Goal of the exercise - Go over the records and copy every line with the string "asignaturas".

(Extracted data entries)
==================================================

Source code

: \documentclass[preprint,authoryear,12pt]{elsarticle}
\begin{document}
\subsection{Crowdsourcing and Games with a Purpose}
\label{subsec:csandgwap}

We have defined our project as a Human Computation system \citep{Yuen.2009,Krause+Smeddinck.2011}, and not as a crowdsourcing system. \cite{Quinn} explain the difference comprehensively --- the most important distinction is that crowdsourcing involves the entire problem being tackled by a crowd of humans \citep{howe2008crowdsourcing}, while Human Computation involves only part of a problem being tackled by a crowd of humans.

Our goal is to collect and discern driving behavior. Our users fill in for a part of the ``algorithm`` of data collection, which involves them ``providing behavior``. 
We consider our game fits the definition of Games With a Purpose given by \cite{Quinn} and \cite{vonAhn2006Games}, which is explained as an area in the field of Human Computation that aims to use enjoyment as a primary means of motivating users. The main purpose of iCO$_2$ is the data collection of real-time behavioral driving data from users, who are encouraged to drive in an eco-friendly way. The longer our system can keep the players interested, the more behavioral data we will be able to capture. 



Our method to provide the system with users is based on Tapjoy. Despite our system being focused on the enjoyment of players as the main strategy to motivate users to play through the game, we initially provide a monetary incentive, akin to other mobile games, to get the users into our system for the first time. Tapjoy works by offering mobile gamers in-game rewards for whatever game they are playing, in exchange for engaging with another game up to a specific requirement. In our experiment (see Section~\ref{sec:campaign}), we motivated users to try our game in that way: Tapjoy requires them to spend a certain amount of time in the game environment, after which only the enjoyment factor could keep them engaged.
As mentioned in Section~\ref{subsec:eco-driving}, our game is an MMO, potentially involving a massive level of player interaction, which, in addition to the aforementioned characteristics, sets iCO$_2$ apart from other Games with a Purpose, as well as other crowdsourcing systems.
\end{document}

==================================================

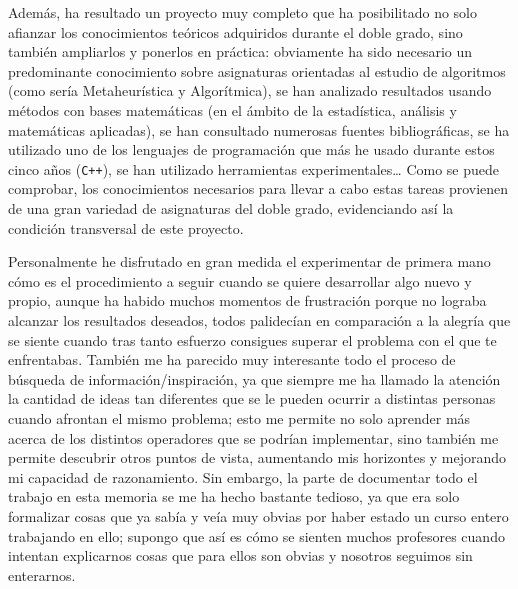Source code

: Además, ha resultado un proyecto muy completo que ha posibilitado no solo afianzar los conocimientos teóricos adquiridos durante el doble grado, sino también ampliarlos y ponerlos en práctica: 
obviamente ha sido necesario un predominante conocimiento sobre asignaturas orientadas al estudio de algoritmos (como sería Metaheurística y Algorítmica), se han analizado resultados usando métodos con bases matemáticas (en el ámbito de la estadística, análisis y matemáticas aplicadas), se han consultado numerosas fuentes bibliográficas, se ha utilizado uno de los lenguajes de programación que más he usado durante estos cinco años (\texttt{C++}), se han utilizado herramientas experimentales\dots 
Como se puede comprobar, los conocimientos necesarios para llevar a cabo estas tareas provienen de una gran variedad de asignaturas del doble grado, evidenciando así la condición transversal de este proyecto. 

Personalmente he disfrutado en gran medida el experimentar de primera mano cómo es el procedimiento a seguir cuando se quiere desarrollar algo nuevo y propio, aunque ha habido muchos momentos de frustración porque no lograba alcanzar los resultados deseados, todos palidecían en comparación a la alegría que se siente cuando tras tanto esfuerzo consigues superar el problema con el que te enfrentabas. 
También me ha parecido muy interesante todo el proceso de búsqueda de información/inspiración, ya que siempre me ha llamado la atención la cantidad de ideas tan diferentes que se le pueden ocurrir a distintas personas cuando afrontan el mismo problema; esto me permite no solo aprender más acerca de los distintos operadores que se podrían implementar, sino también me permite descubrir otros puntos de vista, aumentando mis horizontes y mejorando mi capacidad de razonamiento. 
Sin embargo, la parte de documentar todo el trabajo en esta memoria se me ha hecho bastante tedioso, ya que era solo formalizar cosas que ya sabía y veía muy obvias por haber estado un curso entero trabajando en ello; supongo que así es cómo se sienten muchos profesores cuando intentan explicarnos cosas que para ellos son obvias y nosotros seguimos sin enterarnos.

==================================================

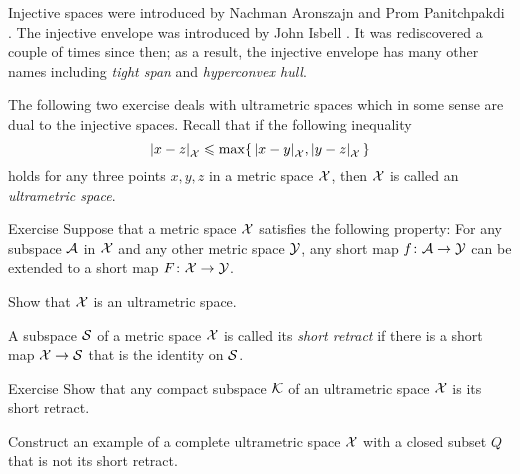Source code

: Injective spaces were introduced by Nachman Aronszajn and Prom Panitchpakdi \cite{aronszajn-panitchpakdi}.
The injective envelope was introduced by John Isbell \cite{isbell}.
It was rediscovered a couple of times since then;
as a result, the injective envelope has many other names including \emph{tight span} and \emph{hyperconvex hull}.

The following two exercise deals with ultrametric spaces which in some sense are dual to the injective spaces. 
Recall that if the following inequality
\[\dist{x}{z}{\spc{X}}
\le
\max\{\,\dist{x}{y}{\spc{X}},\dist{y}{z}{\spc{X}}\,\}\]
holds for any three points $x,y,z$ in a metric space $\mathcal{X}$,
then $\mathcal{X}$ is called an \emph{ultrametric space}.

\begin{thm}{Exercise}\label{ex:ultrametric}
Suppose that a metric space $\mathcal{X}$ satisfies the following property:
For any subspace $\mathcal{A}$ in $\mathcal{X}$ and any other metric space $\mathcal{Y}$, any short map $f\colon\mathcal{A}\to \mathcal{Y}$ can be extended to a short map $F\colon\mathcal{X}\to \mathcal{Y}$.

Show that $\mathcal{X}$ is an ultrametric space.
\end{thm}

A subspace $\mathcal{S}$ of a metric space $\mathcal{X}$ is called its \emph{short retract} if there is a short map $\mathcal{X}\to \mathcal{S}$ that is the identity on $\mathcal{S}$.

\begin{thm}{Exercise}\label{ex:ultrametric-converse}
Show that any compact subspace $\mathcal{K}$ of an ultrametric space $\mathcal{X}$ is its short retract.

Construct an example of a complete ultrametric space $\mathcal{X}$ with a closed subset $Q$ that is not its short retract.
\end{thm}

==================================================

Solution -
obviamente ha sido necesario un predominante conocimiento sobre asignaturas orientadas al estudio de algoritmos (como sería Metaheurística y Algorítmica), se han analizado resultados usando métodos con bases matemáticas (en el ámbito de la estadística, análisis y matemáticas aplicadas), se han consultado numerosas fuentes bibliográficas, se ha utilizado uno de los lenguajes de programación que más he usado durante estos cinco años (\texttt{C++}), se han utilizado herramientas experimentales\dots 
Como se puede comprobar, los conocimientos necesarios para llevar a cabo estas tareas provienen de una gran variedad de asignaturas del doble grado, evidenciando así la condición transversal de este proyecto. 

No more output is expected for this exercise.